It is impossible to describe the quiet eagerness, the cool glow of fervour with which he narrated this little history. It was the manner of the triumphant pathologist who lays bare some hidden seat of disease. It surprised and repelled me a little; yet it attracted me, too, for I could see how evidently he counted on my comprehension and sympathy.

"Well," said I, "it is a pitiful history. Rural life is not all peace and innocence. But how came you to know the story?"

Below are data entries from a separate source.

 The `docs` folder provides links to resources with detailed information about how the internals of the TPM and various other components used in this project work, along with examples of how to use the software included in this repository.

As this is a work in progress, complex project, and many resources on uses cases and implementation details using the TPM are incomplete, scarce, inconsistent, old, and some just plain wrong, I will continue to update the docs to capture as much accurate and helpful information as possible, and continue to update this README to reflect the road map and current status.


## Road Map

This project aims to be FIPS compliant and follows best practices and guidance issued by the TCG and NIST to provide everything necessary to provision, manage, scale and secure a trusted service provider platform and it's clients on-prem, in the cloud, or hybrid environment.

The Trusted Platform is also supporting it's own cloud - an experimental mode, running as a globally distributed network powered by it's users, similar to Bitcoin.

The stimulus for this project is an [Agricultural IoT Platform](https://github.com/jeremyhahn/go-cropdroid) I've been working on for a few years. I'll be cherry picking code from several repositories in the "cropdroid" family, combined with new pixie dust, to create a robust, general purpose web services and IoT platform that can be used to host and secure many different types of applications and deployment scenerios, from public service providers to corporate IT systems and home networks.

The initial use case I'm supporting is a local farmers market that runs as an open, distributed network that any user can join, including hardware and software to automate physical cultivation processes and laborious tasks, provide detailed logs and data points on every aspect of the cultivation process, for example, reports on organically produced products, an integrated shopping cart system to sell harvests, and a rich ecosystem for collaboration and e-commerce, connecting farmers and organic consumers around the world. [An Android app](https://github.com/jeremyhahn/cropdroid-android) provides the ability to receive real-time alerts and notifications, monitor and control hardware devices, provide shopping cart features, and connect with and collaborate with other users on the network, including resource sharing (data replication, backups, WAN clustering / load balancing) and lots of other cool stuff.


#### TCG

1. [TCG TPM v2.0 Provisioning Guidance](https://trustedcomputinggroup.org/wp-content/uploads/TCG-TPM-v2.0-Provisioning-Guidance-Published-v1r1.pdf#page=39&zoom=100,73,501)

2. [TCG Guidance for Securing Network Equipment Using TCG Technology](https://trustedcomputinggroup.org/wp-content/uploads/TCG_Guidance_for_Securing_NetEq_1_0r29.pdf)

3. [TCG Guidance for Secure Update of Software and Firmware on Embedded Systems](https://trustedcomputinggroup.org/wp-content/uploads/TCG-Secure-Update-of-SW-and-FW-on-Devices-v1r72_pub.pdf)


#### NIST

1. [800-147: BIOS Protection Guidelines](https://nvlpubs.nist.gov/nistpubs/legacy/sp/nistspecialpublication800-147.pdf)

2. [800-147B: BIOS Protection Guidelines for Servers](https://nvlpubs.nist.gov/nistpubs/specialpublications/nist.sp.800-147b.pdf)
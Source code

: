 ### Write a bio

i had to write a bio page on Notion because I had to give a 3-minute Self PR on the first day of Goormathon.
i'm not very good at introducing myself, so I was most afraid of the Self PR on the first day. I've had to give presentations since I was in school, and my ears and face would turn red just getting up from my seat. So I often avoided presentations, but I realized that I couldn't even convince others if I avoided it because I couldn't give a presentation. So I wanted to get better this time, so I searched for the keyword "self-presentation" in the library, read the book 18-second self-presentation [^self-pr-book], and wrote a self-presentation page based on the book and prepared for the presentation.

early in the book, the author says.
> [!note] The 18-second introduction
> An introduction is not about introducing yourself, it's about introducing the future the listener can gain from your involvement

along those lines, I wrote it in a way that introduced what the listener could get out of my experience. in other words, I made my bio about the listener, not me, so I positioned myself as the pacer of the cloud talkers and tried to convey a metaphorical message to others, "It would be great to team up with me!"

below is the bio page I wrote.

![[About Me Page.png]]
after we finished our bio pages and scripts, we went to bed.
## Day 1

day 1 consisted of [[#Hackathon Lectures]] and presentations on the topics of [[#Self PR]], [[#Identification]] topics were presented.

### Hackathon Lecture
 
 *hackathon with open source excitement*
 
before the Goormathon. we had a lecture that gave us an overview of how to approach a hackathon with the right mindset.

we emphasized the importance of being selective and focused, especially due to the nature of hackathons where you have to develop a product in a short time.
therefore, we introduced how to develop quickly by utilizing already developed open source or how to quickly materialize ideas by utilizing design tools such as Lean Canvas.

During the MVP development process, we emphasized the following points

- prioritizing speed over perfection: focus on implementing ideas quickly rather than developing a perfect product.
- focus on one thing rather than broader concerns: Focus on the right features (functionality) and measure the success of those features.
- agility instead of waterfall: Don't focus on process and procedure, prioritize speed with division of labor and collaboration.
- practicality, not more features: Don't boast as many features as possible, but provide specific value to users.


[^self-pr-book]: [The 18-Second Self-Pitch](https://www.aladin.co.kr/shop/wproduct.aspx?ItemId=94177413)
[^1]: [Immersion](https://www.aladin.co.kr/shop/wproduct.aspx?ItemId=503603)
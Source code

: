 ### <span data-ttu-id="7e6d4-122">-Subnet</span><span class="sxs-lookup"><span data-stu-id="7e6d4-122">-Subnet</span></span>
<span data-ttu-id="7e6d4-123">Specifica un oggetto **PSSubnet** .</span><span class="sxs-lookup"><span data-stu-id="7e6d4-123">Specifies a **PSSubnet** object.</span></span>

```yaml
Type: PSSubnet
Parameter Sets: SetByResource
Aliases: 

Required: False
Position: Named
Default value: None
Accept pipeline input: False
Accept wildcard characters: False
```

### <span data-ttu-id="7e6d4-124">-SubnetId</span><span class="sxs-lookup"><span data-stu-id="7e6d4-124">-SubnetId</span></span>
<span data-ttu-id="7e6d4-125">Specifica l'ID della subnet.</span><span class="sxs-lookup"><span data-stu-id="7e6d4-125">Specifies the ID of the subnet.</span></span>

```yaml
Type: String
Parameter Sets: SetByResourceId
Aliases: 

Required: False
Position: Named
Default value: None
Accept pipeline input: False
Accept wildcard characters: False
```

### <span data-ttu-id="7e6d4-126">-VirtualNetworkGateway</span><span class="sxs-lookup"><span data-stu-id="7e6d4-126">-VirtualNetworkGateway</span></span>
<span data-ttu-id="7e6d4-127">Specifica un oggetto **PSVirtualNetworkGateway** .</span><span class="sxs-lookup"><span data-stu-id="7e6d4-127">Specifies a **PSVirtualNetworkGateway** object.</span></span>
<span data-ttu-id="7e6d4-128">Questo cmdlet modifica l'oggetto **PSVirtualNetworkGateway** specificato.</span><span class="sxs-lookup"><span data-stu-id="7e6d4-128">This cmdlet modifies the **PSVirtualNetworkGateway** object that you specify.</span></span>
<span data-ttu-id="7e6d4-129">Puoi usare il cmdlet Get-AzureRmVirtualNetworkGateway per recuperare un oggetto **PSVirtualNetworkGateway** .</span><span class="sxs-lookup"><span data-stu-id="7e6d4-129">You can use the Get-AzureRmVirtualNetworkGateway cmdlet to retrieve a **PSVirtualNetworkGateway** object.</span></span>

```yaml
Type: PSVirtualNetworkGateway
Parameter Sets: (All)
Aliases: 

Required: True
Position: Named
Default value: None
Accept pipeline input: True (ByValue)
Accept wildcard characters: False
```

"I? Oh, I make it my business to know a little of everything, and as much as possible of human life, not excepting the petty chronicles of the rustics around me. It is my chief pleasure. I earn my living by teaching boys. I find my satisfaction in studying men. But you are on a journey, sir, and night is falling. I must not detain you. Or perhaps you will allow me to forward you a little by serving as a guide. Which way were you going when you turned aside to look at this dismantled shrine?"

"To Canterbury," I answered, "to find a night's, or a month's, lodging at the inn. My journey is a ramble, it has neither terminus nor time-table."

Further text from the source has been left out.